Your meat is tenderer
than any old fish
Eating your tail
is on my wish list”

Actually, I kinda liked it. It sounded like the B-52s fused with Evis Costello.

Just to prove no deed goes unpunished, I helped an old lady take her bags out of the train. It wasn’t until I schlepped the two ragged sofa cushions to the platform that I realized she had a chronically weepy eye and some sort of fingernail infection that looked like she was holding a funnel cake … with the powdered sugar on it. That would have been tolerable, until she decided to thank me profusely, touching my forearm and telling me how I reminded her of John Candy.

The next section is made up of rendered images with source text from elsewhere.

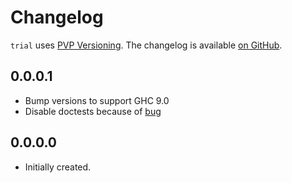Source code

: # Changelog

`trial` uses [PVP Versioning][1].
The changelog is available [on GitHub][2].

## 0.0.0.1

* Bump versions to support GHC 9.0
* Disable doctests because of [bug](https://github.com/sol/doctest/issues/327)

## 0.0.0.0

* Initially created.

[1]: https://pvp.haskell.org
[2]: https://github.com/kowainik/trial/releases
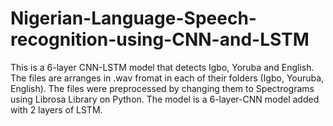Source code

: # Nigerian-Language-Speech-recognition-using-CNN-and-LSTM
This is a 6-layer CNN-LSTM model that detects Igbo, Yoruba and English.
The files are arranges in .wav fromat in each of their folders (Igbo, Youruba, English). 
The files were preprocessed by changing them to Spectrograms using Librosa Library on Python.
The model is a 6-layer-CNN model added with 2 layers of LSTM.

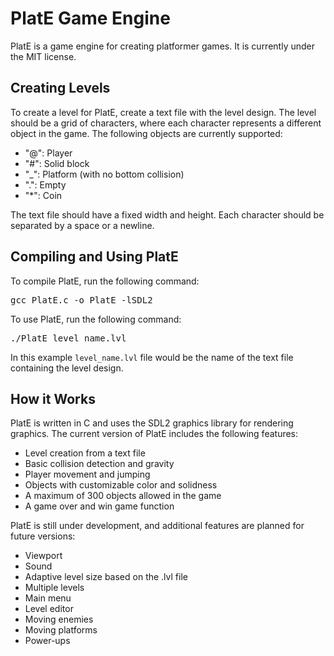   <h1>PlatE Game Engine</h1>
	<p>PlatE is a game engine for creating platformer games. It is currently under the MIT license.</p>
	<h2>Creating Levels</h2>
	<p>To create a level for PlatE, create a text file with the level design. The level should be a grid of characters, where each character represents a different object in the game. The following objects are currently supported:</p>
	<ul>
		<li>"@": Player</li>
		<li>"#": Solid block</li>
		<li>"_": Platform (with no bottom collision)</li>
		<li>".": Empty</li>
		<li>"*": Coin</li>
	</ul>
	<p>The text file should have a fixed width and height. Each character should be separated by a space or a newline.</p>
	<h2>Compiling and Using PlatE</h2>
	<p>To compile PlatE, run the following command:</p>
	<pre>gcc PlatE.c -o PlatE -lSDL2</pre>
	<p>To use PlatE, run the following command:</p>
	<pre>./PlatE level_name.lvl</pre>
	<p>In this example <code>level_name.lvl</code> file would be the name of the text file containing the level design.</p>
	<h2>How it Works</h2>
	<p>PlatE is written in C and uses the SDL2 graphics library for rendering graphics. The current version of PlatE includes the following features:</p>
	<ul>
		 <li>Level creation from a text file</li>
	    <li>Basic collision detection and gravity</li>
	    <li>Player movement and jumping</li>
	    <li>Objects with customizable color and solidness</li>
	    <li>A maximum of 300 objects allowed in the game</li>
	    <li>A game over and win game function</li>
	</ul>
	<p>PlatE is still under development, and additional features are planned for future versions:</p>
	<ul>
		<li>Viewport</li>
		<li>Sound</li>
		<li>Adaptive level size based on the .lvl file</li>
		<li>Multiple levels</li>
		<li>Main menu</li>
		<li>Level editor</li>
		<li>Moving enemies</li>
		<li>Moving platforms</li>
		<li>Power-ups</li>
	</ul>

Other incidents occurred, including one involving the handicapped bathroom that looked like someone made boysenberry frozen yogurt on the stainless steel counter top then threw the mixing spoon in the toilet. It was either a mixing spoon or an old sock but my disgust overcame my curiosity.

Last, but not least, I made a weak attempt to get some long-term sleep while sitting up, a feat I have never been able to accomplish. So instead of elbowing the person next to me all night, I went downstairs and found a wide-open room the conductor called the Observation Room. There was nothing in it. Disbelieving my luck, I grabbed my hoody and a few T-shirts, used my shoes as a pillow, cuddled up in a cool, dark corner, and knocked out a good four hours of REM sleep.
That’s not much even for me, but, hey, my legs were straight for the first time in 30 hours.

Of course, if it seems to good to be true, it is.

The conductor nudged me awake to let me know we were in Sacramento and it was time for me to transfer and he did so with a curled lip, like the guy who tells you there’s toilet paper dragging from your heel.

He told me of a refrigerator failure in the cafe room on the other side of the wall and it happened during a three-day layover for maintenance, so a putrid cocktail of rotten food and melted ice seeped into that room and they were supposed to pull the carpeting out of it as soon as it returned to Seattle.

It did explain why I had such a vivid dream about the odors I overcame the last time I changed out a broken garbage disposal.

With my only option being a trip to the aforementioned handicapped bathroom, I decided it would be best to spritz off at the water fountain, cover myself with deodorant and dream of Monday night, when all I have to deal with was an ornery cat and my daughter’s mini-fridge full of seven-day-old … something.